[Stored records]

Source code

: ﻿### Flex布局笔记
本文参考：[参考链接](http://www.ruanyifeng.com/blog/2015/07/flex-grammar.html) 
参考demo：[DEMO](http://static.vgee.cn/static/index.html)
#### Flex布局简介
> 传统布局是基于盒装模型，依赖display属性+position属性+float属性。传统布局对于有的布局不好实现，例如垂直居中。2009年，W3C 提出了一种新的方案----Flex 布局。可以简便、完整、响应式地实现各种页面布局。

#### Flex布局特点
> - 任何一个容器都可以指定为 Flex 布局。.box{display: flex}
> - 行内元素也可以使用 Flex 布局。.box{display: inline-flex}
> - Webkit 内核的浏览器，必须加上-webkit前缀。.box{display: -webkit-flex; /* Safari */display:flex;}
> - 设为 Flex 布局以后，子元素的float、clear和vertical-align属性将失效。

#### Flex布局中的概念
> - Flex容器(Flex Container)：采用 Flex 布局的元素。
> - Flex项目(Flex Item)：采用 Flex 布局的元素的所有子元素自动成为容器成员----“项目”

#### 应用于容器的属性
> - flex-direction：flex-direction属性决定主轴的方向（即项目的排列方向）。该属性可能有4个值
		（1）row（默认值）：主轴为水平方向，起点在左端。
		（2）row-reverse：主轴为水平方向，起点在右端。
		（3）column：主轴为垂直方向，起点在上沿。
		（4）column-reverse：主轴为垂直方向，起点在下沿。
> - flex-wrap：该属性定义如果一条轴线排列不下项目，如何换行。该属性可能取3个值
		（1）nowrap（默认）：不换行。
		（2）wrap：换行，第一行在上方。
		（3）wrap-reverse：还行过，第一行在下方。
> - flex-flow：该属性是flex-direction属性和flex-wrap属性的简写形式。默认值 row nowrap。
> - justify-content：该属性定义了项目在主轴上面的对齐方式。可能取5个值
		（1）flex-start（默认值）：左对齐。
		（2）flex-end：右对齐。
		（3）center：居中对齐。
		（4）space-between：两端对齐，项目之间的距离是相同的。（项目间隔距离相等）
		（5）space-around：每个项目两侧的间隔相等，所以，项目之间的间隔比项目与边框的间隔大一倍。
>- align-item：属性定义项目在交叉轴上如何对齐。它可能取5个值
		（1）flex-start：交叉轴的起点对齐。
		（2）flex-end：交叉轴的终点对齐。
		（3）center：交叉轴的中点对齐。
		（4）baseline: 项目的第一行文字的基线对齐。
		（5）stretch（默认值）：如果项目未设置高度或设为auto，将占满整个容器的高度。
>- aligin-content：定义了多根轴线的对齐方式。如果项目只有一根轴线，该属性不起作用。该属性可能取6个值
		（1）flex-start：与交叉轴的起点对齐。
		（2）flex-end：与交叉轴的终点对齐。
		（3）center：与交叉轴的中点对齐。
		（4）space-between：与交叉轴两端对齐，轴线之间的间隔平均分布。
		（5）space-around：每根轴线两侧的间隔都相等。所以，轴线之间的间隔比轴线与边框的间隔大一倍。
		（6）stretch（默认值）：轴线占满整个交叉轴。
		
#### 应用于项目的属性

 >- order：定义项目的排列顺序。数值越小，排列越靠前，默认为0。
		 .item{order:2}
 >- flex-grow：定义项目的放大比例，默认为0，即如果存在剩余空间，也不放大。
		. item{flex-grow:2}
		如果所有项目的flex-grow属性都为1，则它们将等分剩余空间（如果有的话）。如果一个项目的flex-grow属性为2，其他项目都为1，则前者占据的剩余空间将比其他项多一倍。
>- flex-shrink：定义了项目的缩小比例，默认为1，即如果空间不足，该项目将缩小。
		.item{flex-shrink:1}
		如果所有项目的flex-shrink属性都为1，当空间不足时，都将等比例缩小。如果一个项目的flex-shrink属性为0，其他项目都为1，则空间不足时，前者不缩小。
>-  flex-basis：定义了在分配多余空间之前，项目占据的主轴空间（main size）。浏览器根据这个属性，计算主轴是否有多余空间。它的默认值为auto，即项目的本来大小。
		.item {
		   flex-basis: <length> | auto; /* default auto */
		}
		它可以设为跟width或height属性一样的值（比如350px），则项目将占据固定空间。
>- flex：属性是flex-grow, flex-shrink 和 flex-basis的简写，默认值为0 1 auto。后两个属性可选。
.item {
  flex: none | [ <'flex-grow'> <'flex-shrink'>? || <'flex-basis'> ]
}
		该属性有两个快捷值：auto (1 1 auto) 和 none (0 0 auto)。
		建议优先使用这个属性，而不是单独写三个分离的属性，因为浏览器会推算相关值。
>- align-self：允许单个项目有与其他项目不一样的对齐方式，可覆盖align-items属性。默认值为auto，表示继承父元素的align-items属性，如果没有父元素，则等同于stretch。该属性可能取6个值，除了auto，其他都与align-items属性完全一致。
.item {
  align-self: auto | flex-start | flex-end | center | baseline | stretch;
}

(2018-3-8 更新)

## How to complete this task
All of the data must be set down again exactly.

## Solution
Source code

: ﻿### Flex布局笔记
本文参考：[参考链接](http://www.ruanyifeng.com/blog/2015/07/flex-grammar.html) 
参考demo：[DEMO](http://static.vgee.cn/static/index.html)
#### Flex布局简介
> 传统布局是基于盒装模型，依赖display属性+position属性+float属性。传统布局对于有的布局不好实现，例如垂直居中。2009年，W3C 提出了一种新的方案----Flex 布局。可以简便、完整、响应式地实现各种页面布局。

#### Flex布局特点
> - 任何一个容器都可以指定为 Flex 布局。.box{display: flex}
> - 行内元素也可以使用 Flex 布局。.box{display: inline-flex}
> - Webkit 内核的浏览器，必须加上-webkit前缀。.box{display: -webkit-flex; /* Safari */display:flex;}
> - 设为 Flex 布局以后，子元素的float、clear和vertical-align属性将失效。

#### Flex布局中的概念
> - Flex容器(Flex Container)：采用 Flex 布局的元素。
> - Flex项目(Flex Item)：采用 Flex 布局的元素的所有子元素自动成为容器成员----“项目”

#### 应用于容器的属性
> - flex-direction：flex-direction属性决定主轴的方向（即项目的排列方向）。该属性可能有4个值
		（1）row（默认值）：主轴为水平方向，起点在左端。
		（2）row-reverse：主轴为水平方向，起点在右端。
		（3）column：主轴为垂直方向，起点在上沿。
		（4）column-reverse：主轴为垂直方向，起点在下沿。
> - flex-wrap：该属性定义如果一条轴线排列不下项目，如何换行。该属性可能取3个值
		（1）nowrap（默认）：不换行。
		（2）wrap：换行，第一行在上方。
		（3）wrap-reverse：还行过，第一行在下方。
> - flex-flow：该属性是flex-direction属性和flex-wrap属性的简写形式。默认值 row nowrap。
> - justify-content：该属性定义了项目在主轴上面的对齐方式。可能取5个值
		（1）flex-start（默认值）：左对齐。
		（2）flex-end：右对齐。
		（3）center：居中对齐。
		（4）space-between：两端对齐，项目之间的距离是相同的。（项目间隔距离相等）
		（5）space-around：每个项目两侧的间隔相等，所以，项目之间的间隔比项目与边框的间隔大一倍。
>- align-item：属性定义项目在交叉轴上如何对齐。它可能取5个值
		（1）flex-start：交叉轴的起点对齐。
		（2）flex-end：交叉轴的终点对齐。
		（3）center：交叉轴的中点对齐。
		（4）baseline: 项目的第一行文字的基线对齐。
		（5）stretch（默认值）：如果项目未设置高度或设为auto，将占满整个容器的高度。
>- aligin-content：定义了多根轴线的对齐方式。如果项目只有一根轴线，该属性不起作用。该属性可能取6个值
		（1）flex-start：与交叉轴的起点对齐。
		（2）flex-end：与交叉轴的终点对齐。
		（3）center：与交叉轴的中点对齐。
		（4）space-between：与交叉轴两端对齐，轴线之间的间隔平均分布。
		（5）space-around：每根轴线两侧的间隔都相等。所以，轴线之间的间隔比轴线与边框的间隔大一倍。
		（6）stretch（默认值）：轴线占满整个交叉轴。
		
#### 应用于项目的属性

 >- order：定义项目的排列顺序。数值越小，排列越靠前，默认为0。
		 .item{order:2}
 >- flex-grow：定义项目的放大比例，默认为0，即如果存在剩余空间，也不放大。
		. item{flex-grow:2}
		如果所有项目的flex-grow属性都为1，则它们将等分剩余空间（如果有的话）。如果一个项目的flex-grow属性为2，其他项目都为1，则前者占据的剩余空间将比其他项多一倍。
>- flex-shrink：定义了项目的缩小比例，默认为1，即如果空间不足，该项目将缩小。
		.item{flex-shrink:1}
		如果所有项目的flex-shrink属性都为1，当空间不足时，都将等比例缩小。如果一个项目的flex-shrink属性为0，其他项目都为1，则空间不足时，前者不缩小。
>-  flex-basis：定义了在分配多余空间之前，项目占据的主轴空间（main size）。浏览器根据这个属性，计算主轴是否有多余空间。它的默认值为auto，即项目的本来大小。
		.item {
		   flex-basis: <length> | auto; /* default auto */
		}
		它可以设为跟width或height属性一样的值（比如350px），则项目将占据固定空间。
>- flex：属性是flex-grow, flex-shrink 和 flex-basis的简写，默认值为0 1 auto。后两个属性可选。
.item {
  flex: none | [ <'flex-grow'> <'flex-shrink'>? || <'flex-basis'> ]
}
		该属性有两个快捷值：auto (1 1 auto) 和 none (0 0 auto)。
		建议优先使用这个属性，而不是单独写三个分离的属性，因为浏览器会推算相关值。
>- align-self：允许单个项目有与其他项目不一样的对齐方式，可覆盖align-items属性。默认值为auto，表示继承父元素的align-items属性，如果没有父元素，则等同于stretch。该属性可能取6个值，除了auto，其他都与align-items属性完全一致。
.item {
  align-self: auto | flex-start | flex-end | center | baseline | stretch;
}

(2018-3-8 更新)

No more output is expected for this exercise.